IMF on gas
- Written by Nick Grealy
- Published: 27 June 2011
If the NYT is to be believed, the US natural gas industry is riddled with secret doubts over shale gas. If so, they haven't reached that other governmental organisation the International Monetary Fund:
We show that US natural gas prices have decoupled from oil prices following substantial institutional and technological changes. We then examine how this interrelationship has evolved in Europe using data for Algeria, one of Europe’s key gas suppliers. Taking into account total gas exports and cyclical conditions in partner countries, we find that gas prices remain linked to oil prices, though the nexus has loosened. Both high oil prices and a modest industrial recovery in partner countries have kept gas exports at low levels in recent years, suggesting changing market forces. The paper then shows how such shifts can have important macroeconomic implications for a big gas exporter such as Algeria.
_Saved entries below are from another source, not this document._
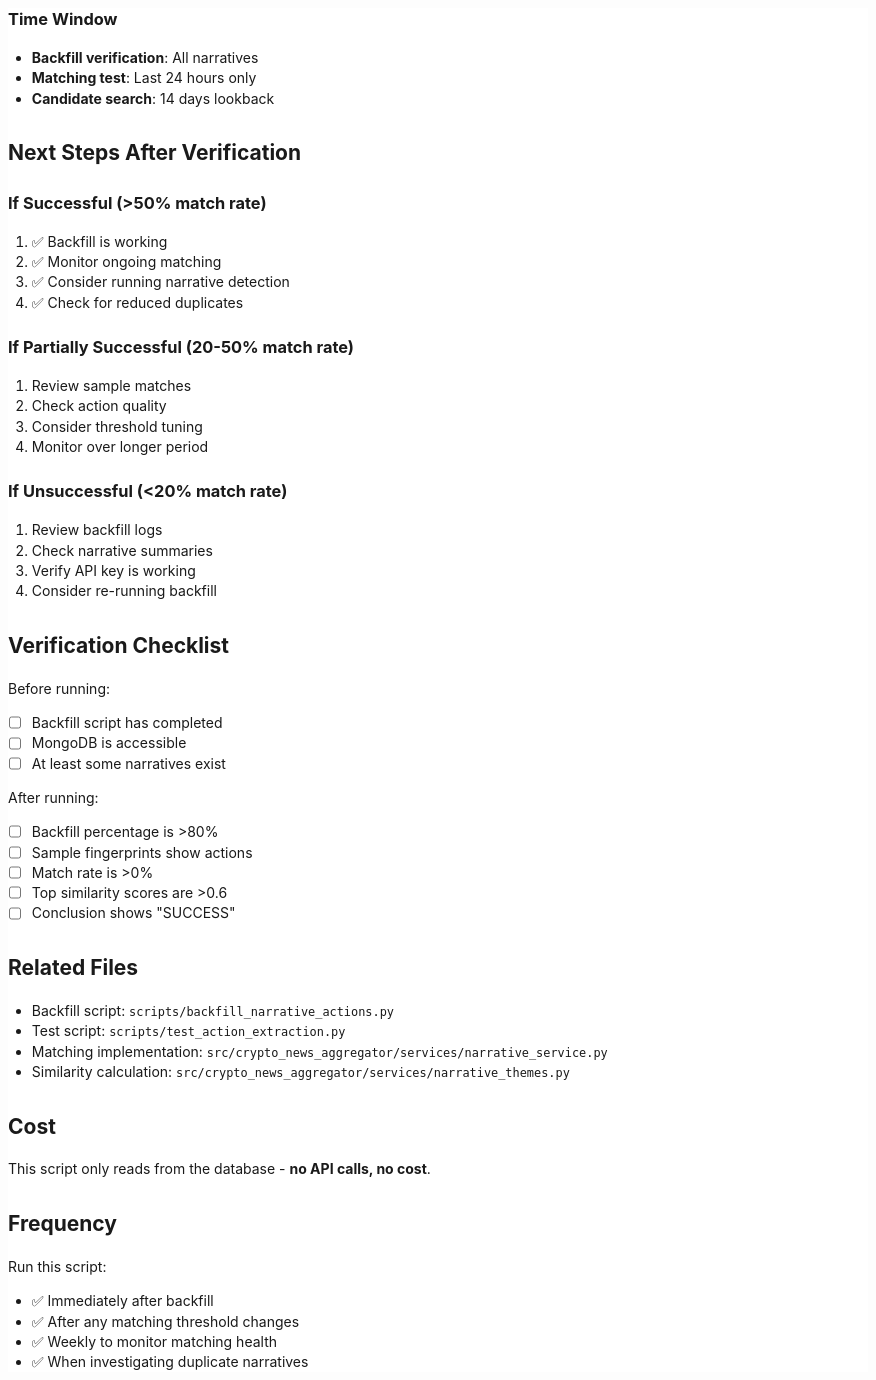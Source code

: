 ### Time Window
- **Backfill verification**: All narratives
- **Matching test**: Last 24 hours only
- **Candidate search**: 14 days lookback

## Next Steps After Verification

### If Successful (>50% match rate)
1. ✅ Backfill is working
2. ✅ Monitor ongoing matching
3. ✅ Consider running narrative detection
4. ✅ Check for reduced duplicates

### If Partially Successful (20-50% match rate)
1. Review sample matches
2. Check action quality
3. Consider threshold tuning
4. Monitor over longer period

### If Unsuccessful (<20% match rate)
1. Review backfill logs
2. Check narrative summaries
3. Verify API key is working
4. Consider re-running backfill

## Verification Checklist

Before running:
- [ ] Backfill script has completed
- [ ] MongoDB is accessible
- [ ] At least some narratives exist

After running:
- [ ] Backfill percentage is >80%
- [ ] Sample fingerprints show actions
- [ ] Match rate is >0%
- [ ] Top similarity scores are >0.6
- [ ] Conclusion shows "SUCCESS"

## Related Files
- Backfill script: `scripts/backfill_narrative_actions.py`
- Test script: `scripts/test_action_extraction.py`
- Matching implementation: `src/crypto_news_aggregator/services/narrative_service.py`
- Similarity calculation: `src/crypto_news_aggregator/services/narrative_themes.py`

## Cost
This script only reads from the database - **no API calls, no cost**.

## Frequency
Run this script:
- ✅ Immediately after backfill
- ✅ After any matching threshold changes
- ✅ Weekly to monitor matching health
- ✅ When investigating duplicate narratives
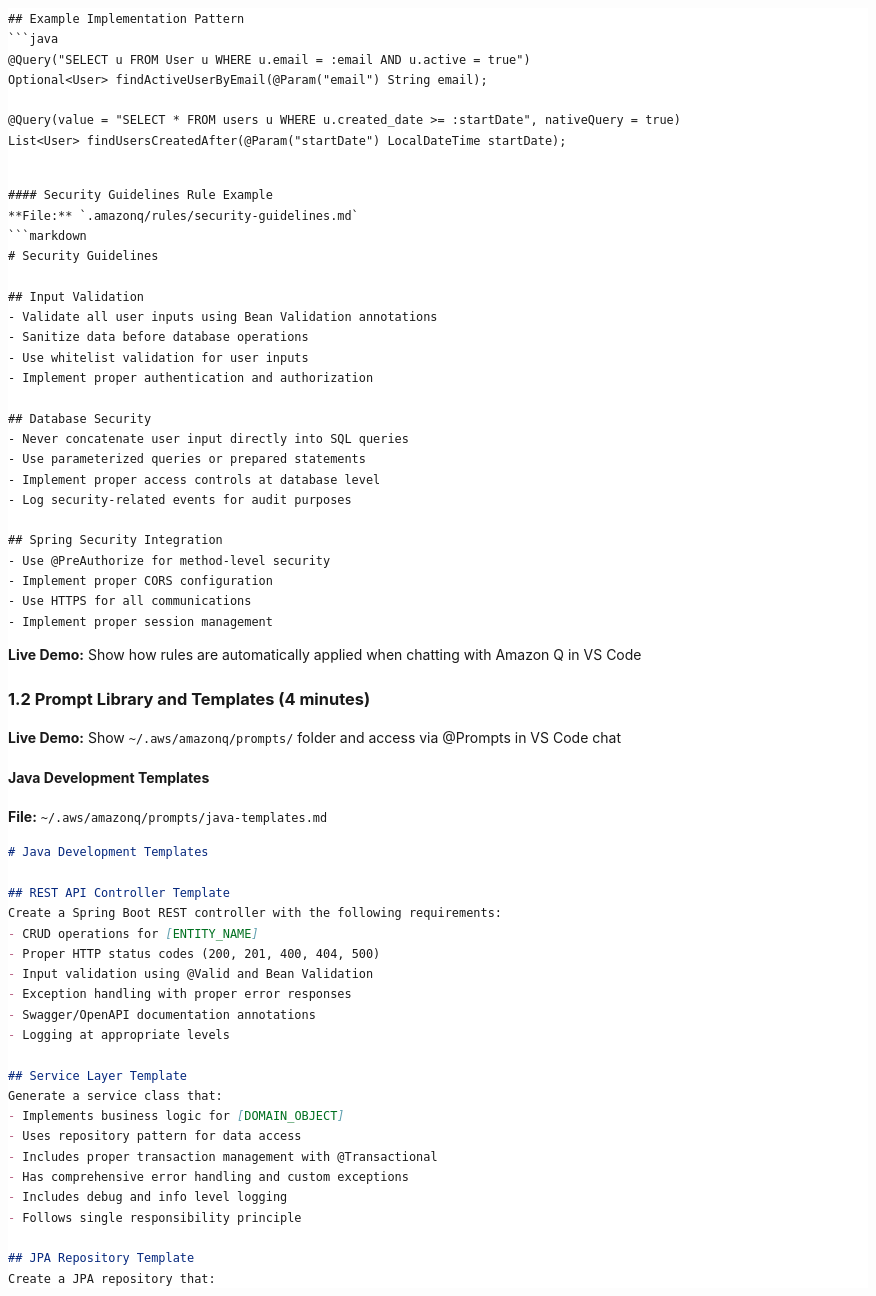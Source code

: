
 ```
## Example Implementation Pattern
```java
@Query("SELECT u FROM User u WHERE u.email = :email AND u.active = true")
Optional<User> findActiveUserByEmail(@Param("email") String email);

@Query(value = "SELECT * FROM users u WHERE u.created_date >= :startDate", nativeQuery = true)
List<User> findUsersCreatedAfter(@Param("startDate") LocalDateTime startDate);
```
```

#### Security Guidelines Rule Example
**File:** `.amazonq/rules/security-guidelines.md`
```markdown
# Security Guidelines

## Input Validation
- Validate all user inputs using Bean Validation annotations
- Sanitize data before database operations
- Use whitelist validation for user inputs
- Implement proper authentication and authorization

## Database Security
- Never concatenate user input directly into SQL queries
- Use parameterized queries or prepared statements
- Implement proper access controls at database level
- Log security-related events for audit purposes

## Spring Security Integration
- Use @PreAuthorize for method-level security
- Implement proper CORS configuration
- Use HTTPS for all communications
- Implement proper session management
```

**Live Demo:** Show how rules are automatically applied when chatting with Amazon Q in VS Code

### 1.2 Prompt Library and Templates (4 minutes)

**Live Demo:** Show `~/.aws/amazonq/prompts/` folder and access via @Prompts in VS Code chat

#### Java Development Templates
**File:** `~/.aws/amazonq/prompts/java-templates.md`
```markdown
# Java Development Templates

## REST API Controller Template
Create a Spring Boot REST controller with the following requirements:
- CRUD operations for [ENTITY_NAME]
- Proper HTTP status codes (200, 201, 400, 404, 500)
- Input validation using @Valid and Bean Validation
- Exception handling with proper error responses
- Swagger/OpenAPI documentation annotations
- Logging at appropriate levels

## Service Layer Template
Generate a service class that:
- Implements business logic for [DOMAIN_OBJECT]
- Uses repository pattern for data access
- Includes proper transaction management with @Transactional
- Has comprehensive error handling and custom exceptions
- Includes debug and info level logging
- Follows single responsibility principle

## JPA Repository Template
Create a JPA repository that:
```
The impact is still five to ten years away, but the lessons for Algeria should be to accelerate shale gas production, speeding up efforts with ENI and others to produce more cheaper gas than to try the Russian strategy of pretending shale will go away. Interesting paper also has paralles for other Middle East exporters:
Middle East gas producers should step up economic diversification plans by easing reliance on gas exports as major shale discoveries in the US and other countries could create a glut in the global gas market, the IMF has said.
As I've pointed out before, if Algeria, or Saudi or Oman aren't worried about finding enough water to support shale extraction, aren't worries in Blackpool, of all places, rather exaggerated?